- Action item -
State how many lines in these records contain the word "fato", and nothing else.

- Records from a data source -
* * * * *

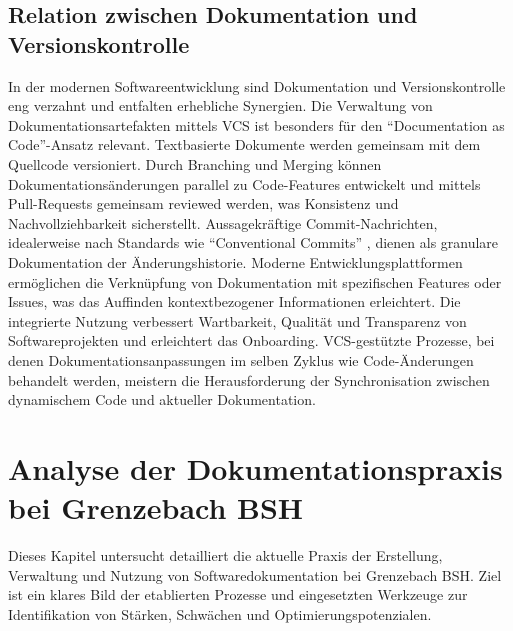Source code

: \documentclass[12pt,oneside]{article}
\begin{document}
    \subsection{Relation zwischen Dokumentation und Versionskontrolle}
    \label{subsec:relation}
    In der modernen Softwareentwicklung sind Dokumentation und Versionskontrolle eng verzahnt und entfalten erhebliche Synergien. Die Verwaltung von Dokumentationsartefakten mittels VCS ist besonders für den ``Documentation as Code''-Ansatz relevant. Textbasierte Dokumente werden gemeinsam mit dem Quellcode versioniert. Durch Branching und Merging können Dokumentationsänderungen parallel zu Code-Features entwickelt und mittels Pull-Requests gemeinsam reviewed werden, was Konsistenz und Nachvollziehbarkeit sicherstellt.
    \newline
    Aussagekräftige Commit-Nachrichten, idealerweise nach Standards wie ``Conventional Commits'' \cite{ConventionalCommitsOrgDe}, dienen als granulare Dokumentation der Änderungshistorie. Moderne Entwicklungsplattformen ermöglichen die Verknüpfung von Dokumentation mit spezifischen Features oder Issues, was das Auffinden kontextbezogener Informationen erleichtert.
    \newline
    Die integrierte Nutzung verbessert Wartbarkeit, Qualität und Transparenz von Softwareprojekten und erleichtert das Onboarding. VCS-gestützte Prozesse, bei denen Dokumentationsanpassungen im selben Zyklus wie Code-Änderungen behandelt werden, meistern die Herausforderung der Synchronisation zwischen dynamischem Code und aktueller Dokumentation.




    \section{Analyse der Dokumentationspraxis bei Grenzebach BSH}
    \label{sec:analyse_dokumentation}
    Dieses Kapitel untersucht detailliert die aktuelle Praxis der Erstellung, Verwaltung und Nutzung von Softwaredokumentation bei Grenzebach BSH. Ziel ist ein klares Bild der etablierten Prozesse und eingesetzten Werkzeuge zur Identifikation von Stärken, Schwächen und Optimierungspotenzialen.
\end{document}
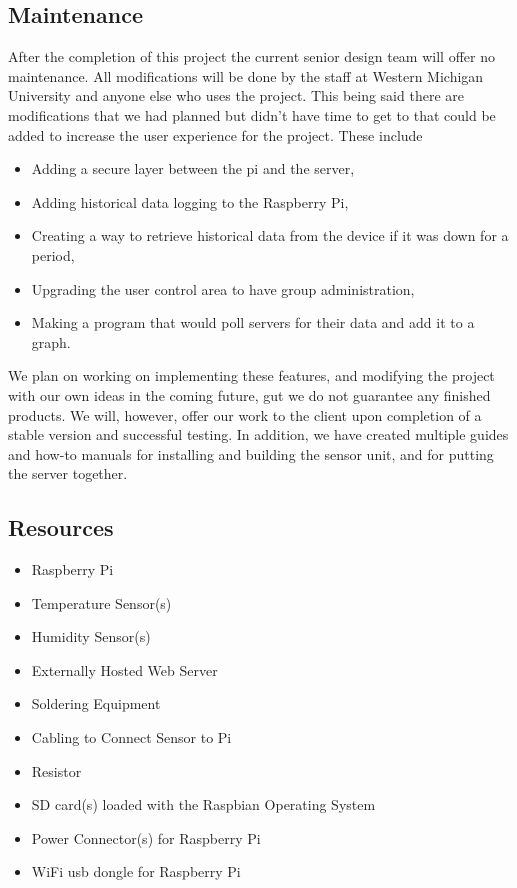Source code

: \documentclass{report}
\begin{document}
\subsection*{Maintenance}
\indent
\indent
After the completion of this project the current senior design team will offer no maintenance. All modifications will be done by the staff at Western Michigan University and anyone else who uses the project. This being said there are modifications that we had planned but didn't have time to get to that could be added to increase the user experience for the project. These include
\begin{itemize}
	\item Adding a secure layer between the pi and the server,
	\item Adding historical data logging to the Raspberry Pi,
	\item Creating a way to retrieve historical data from the device if it was down for a period,
	\item Upgrading the user control area to have group administration,
	\item Making a program that would poll servers for their data and add it to a graph.
\end{itemize}
\indent
We plan on working on implementing these features, and modifying the project with our own ideas in the coming future, gut we do not guarantee any finished products. We will, however, offer our work to the client upon completion of a stable version and successful testing.
\newline
\indent
In addition, we have created multiple guides and how-to manuals for installing and building the sensor unit, and for putting the server together.
\newpage

\subsection*{Resources}

\begin{itemize}
	\item Raspberry Pi
	\item Temperature Sensor(s)
	\item Humidity Sensor(s)
	\item Externally Hosted Web Server
	\item Soldering Equipment
	\item Cabling to Connect Sensor to Pi
	\item Resistor
	\item SD card(s) loaded with the Raspbian Operating System
	\item Power Connector(s) for Raspberry Pi
	\item WiFi usb dongle for Raspberry Pi
\end{itemize}
\newpage
\end{document}
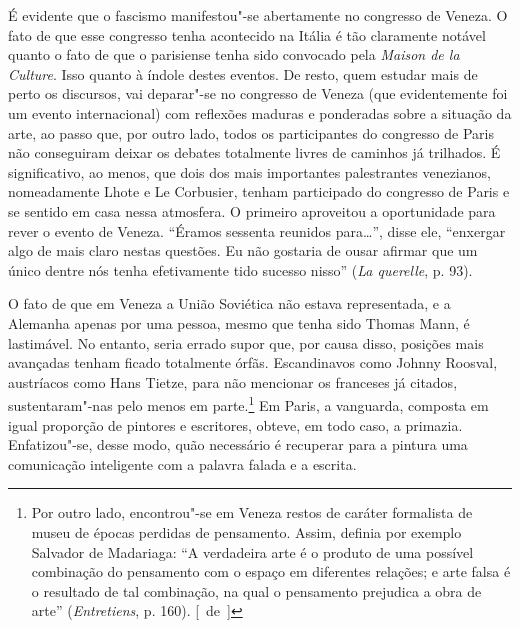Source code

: É evidente que o fascismo manifestou"-se abertamente no congresso de
Veneza. O fato de que esse congresso tenha acontecido na Itália é tão
claramente notável quanto o fato de que o parisiense tenha
sido convocado pela \emph{Maison de la Culture}. Isso quanto à índole
destes eventos. De resto, quem estudar mais de perto os
discursos, vai deparar"-se no congresso de Veneza (que evidentemente foi um
evento internacional) com reflexões maduras e ponderadas sobre a
situação da arte, ao passo que, por outro lado, todos
os participantes do congresso de Paris não conseguiram deixar os
debates totalmente livres de caminhos já trilhados. É significativo, ao
menos, que dois dos mais importantes palestrantes venezianos, nomeadamente Lhote e Le Corbusier, tenham
participado do congresso de Paris e se sentido em casa nessa atmosfera.
O primeiro aproveitou a oportunidade para
rever o evento de Veneza. ``Éramos sessenta reunidos
para\ldots{}'', disse ele, ``enxergar algo de mais claro nestas questões.
Eu não gostaria de ousar afirmar que um único dentre nós tenha
efetivamente tido sucesso nisso'' (\emph{La querelle}, p. 93).

O fato de que em Veneza a União Soviética não estava representada, e a
Alemanha apenas por uma pessoa, mesmo que tenha sido Thomas Mann, é
lastimável. No entanto, seria errado supor que, por causa disso,
posições mais avançadas tenham ficado totalmente órfãs. Escandinavos
como Johnny Roosval, austríacos como Hans Tietze, para não mencionar os
franceses já citados, sustentaram"-nas pelo menos em parte.\footnote{Por
  outro lado, encontrou"-se em Veneza restos de caráter formalista de
  museu de épocas perdidas de pensamento. Assim, definia por exemplo
  Salvador de Madariaga: ``A verdadeira arte é o produto de uma possível
  combinação do pensamento com o espaço em diferentes relações; e arte
  falsa é o resultado de tal combinação, na qual o pensamento prejudica
  a obra de arte'' (\emph{Entretiens}, p. 160). [~de~]} Em Paris, a vanguarda, composta
em igual proporção de pintores e escritores,
obteve, em todo caso, a primazia. Enfatizou"-se, desse modo, quão
necessário é recuperar para a pintura uma comunicação inteligente com a
palavra falada e a escrita.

* * * * *

- Completed exercise -
3